The game plan successfully designed, Porter-Brown, Malaika Mara Spencer, Justin Mest, Noah Kellerman, and Emily Ryan dove into the challenge at the start of this school year. Like many of Hampshire's older students, they live in apartment-style residential areas called "mods." Students sharing a mod may do all their cooking and food buying individually or as a group, so it's been relatively easy to collaborate on meals and food pickup.
The cost of eating local so far has averaged out at about $25 a week, and that includes stocking up on supplies for the winter. They have about 500 pounds of wheat berries stored at a nearby farm, and they use that to make their own flour on a bicycle-powered mill stored in their mod's living room.
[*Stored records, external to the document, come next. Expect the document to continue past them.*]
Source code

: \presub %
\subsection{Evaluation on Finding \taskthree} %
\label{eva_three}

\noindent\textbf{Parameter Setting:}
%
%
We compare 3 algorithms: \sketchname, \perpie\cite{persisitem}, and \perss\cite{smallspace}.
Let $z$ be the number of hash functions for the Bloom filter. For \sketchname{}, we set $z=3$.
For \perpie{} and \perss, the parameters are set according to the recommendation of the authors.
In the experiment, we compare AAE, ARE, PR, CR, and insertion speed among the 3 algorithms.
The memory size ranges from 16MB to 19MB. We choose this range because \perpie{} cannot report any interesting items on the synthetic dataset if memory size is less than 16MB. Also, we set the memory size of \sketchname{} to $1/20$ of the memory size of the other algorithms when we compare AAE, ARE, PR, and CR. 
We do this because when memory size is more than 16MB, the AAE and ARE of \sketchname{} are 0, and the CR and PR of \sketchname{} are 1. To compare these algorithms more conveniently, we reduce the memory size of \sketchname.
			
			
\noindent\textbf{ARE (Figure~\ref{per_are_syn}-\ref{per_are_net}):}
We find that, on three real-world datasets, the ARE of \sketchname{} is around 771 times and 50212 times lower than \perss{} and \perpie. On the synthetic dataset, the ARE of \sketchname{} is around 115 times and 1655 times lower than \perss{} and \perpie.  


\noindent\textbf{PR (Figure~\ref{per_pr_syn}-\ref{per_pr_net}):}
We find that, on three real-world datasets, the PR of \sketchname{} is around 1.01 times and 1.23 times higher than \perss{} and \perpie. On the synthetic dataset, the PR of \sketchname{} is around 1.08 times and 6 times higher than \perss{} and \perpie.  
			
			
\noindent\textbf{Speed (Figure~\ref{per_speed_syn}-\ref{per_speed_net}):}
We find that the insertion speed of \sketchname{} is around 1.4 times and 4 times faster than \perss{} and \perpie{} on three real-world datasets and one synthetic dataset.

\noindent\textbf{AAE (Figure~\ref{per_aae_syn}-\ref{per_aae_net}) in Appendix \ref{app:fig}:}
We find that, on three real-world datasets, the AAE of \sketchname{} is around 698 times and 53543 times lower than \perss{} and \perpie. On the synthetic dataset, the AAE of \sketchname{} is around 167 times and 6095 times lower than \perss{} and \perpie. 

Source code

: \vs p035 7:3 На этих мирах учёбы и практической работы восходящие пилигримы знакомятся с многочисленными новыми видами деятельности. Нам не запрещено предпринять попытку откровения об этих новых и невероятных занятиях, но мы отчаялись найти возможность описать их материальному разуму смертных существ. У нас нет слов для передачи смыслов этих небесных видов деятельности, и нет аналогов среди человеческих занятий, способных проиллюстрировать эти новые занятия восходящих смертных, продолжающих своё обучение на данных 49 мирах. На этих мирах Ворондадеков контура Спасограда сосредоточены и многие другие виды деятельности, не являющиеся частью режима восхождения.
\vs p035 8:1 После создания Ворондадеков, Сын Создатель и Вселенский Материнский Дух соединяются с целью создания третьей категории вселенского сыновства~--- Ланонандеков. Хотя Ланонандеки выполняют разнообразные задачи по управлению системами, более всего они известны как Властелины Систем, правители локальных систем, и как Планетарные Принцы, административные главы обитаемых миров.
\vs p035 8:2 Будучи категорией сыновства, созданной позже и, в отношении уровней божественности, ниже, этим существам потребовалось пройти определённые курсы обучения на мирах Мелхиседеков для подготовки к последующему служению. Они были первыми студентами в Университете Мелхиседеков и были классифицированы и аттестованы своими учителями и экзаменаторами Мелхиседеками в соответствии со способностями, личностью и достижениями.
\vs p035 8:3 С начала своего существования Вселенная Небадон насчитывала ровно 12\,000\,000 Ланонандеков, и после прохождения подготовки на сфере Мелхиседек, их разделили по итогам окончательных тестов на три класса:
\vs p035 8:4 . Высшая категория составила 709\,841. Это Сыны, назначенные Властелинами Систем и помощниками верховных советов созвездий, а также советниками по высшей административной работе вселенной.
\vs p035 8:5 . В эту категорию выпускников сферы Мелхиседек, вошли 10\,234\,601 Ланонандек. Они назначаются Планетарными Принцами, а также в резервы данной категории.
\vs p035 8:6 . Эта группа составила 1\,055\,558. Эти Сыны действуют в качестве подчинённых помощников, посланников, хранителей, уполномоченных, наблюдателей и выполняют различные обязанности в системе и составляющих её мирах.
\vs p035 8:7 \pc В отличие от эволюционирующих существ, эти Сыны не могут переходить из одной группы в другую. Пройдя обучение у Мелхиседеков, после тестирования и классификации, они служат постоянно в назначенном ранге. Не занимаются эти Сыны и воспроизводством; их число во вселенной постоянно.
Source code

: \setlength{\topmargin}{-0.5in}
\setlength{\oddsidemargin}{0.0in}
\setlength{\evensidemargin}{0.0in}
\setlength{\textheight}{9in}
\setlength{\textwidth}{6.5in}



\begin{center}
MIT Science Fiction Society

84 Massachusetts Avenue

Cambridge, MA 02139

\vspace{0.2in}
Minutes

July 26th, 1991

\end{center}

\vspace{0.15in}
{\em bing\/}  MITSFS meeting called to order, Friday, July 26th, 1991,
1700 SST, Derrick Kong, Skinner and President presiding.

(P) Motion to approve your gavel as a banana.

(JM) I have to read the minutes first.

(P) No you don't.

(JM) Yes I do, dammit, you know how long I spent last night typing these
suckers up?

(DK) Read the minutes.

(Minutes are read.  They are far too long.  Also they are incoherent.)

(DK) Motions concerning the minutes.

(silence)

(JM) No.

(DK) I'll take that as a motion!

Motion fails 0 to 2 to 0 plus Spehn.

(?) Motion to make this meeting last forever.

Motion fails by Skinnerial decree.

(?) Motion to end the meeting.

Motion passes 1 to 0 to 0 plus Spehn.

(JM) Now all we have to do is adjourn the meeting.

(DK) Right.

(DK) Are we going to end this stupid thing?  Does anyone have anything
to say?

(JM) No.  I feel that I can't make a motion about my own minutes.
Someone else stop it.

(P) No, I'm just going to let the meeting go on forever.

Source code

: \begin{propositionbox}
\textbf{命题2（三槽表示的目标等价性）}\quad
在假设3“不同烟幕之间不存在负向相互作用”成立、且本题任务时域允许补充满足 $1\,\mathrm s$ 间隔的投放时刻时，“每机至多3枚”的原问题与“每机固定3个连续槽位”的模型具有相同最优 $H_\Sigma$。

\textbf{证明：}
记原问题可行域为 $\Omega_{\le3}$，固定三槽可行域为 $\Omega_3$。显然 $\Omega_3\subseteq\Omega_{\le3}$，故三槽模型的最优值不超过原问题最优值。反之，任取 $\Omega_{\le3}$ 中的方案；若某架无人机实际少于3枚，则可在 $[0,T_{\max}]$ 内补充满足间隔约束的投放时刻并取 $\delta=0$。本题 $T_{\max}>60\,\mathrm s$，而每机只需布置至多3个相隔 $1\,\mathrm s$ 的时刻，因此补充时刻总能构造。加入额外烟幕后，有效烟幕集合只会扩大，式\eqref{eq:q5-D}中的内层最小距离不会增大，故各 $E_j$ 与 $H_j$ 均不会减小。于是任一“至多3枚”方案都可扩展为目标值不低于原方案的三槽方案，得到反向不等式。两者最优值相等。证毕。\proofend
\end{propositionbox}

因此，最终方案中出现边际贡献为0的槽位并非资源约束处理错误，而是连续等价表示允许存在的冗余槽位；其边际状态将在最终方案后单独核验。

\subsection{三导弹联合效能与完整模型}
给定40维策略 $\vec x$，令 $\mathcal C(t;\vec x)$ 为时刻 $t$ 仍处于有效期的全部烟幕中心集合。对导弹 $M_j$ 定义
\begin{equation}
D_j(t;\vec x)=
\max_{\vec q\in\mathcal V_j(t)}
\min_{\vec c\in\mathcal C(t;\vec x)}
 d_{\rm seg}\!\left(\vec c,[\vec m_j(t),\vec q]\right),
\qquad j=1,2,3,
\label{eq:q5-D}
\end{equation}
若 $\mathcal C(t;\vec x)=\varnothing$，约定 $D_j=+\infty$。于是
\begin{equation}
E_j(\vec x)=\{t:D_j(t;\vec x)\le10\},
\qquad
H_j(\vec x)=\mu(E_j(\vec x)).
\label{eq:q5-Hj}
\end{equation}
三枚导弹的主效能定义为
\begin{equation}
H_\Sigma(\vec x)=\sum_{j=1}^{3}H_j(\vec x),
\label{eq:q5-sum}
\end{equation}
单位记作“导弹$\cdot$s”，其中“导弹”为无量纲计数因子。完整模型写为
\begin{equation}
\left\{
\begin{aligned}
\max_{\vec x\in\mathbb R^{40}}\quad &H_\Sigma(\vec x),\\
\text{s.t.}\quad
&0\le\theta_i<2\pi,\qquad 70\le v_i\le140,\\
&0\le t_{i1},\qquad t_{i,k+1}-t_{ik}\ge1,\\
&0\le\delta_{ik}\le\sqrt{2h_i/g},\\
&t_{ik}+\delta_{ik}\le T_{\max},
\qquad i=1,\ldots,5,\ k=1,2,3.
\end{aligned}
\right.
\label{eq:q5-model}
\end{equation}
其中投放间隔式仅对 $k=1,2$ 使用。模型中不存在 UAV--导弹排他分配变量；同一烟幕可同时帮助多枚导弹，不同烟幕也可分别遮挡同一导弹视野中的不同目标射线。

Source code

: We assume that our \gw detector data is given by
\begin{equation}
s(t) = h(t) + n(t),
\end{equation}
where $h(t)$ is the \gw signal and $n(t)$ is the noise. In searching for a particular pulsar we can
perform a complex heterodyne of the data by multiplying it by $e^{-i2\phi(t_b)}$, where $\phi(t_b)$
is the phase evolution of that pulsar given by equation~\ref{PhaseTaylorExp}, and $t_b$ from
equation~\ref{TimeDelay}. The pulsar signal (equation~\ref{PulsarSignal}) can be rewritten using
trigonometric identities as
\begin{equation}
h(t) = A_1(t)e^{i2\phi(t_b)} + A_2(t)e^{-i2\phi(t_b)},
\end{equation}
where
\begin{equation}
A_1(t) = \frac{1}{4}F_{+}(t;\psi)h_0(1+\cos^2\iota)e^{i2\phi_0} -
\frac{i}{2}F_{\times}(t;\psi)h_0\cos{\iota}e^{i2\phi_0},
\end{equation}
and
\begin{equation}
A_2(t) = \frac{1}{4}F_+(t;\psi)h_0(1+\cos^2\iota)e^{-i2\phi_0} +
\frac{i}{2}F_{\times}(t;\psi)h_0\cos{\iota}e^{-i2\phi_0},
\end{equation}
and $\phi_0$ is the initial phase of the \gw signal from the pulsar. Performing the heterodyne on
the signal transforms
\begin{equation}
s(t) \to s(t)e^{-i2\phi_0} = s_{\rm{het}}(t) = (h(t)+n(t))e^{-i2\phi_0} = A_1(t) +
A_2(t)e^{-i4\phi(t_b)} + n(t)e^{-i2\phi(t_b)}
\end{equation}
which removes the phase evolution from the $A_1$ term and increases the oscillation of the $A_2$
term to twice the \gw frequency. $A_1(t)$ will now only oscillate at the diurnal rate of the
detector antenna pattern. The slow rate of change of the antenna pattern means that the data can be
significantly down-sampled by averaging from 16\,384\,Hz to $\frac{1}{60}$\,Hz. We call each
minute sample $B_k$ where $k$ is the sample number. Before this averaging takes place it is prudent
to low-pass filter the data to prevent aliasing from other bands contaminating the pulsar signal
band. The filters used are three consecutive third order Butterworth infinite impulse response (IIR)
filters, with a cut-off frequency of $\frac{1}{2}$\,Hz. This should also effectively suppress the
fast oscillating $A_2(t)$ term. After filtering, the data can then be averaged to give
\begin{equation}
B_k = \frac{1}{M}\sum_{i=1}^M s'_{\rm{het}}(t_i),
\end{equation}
Summer fruits have been dried, boxes of tomatoes turned into sauce, sunflower seeds harvested for oil that will be ground out in a homemade press. Honey and maple syrup have taken the place of cane sugar, and the students are learning how to make everything from muffins to pizza with localized variations on typical recipes.
"There are some really wonderful ingredients, and we're being creative with them. So many things can be done with what we have," said Ryan.
While the environmentally-conscious students will try to subsist completely on local food this semester (with excused breaks whenever they happen to be out of town), next semester they'll also be frequenting restaurants that are doing their part to support local farmers and producers.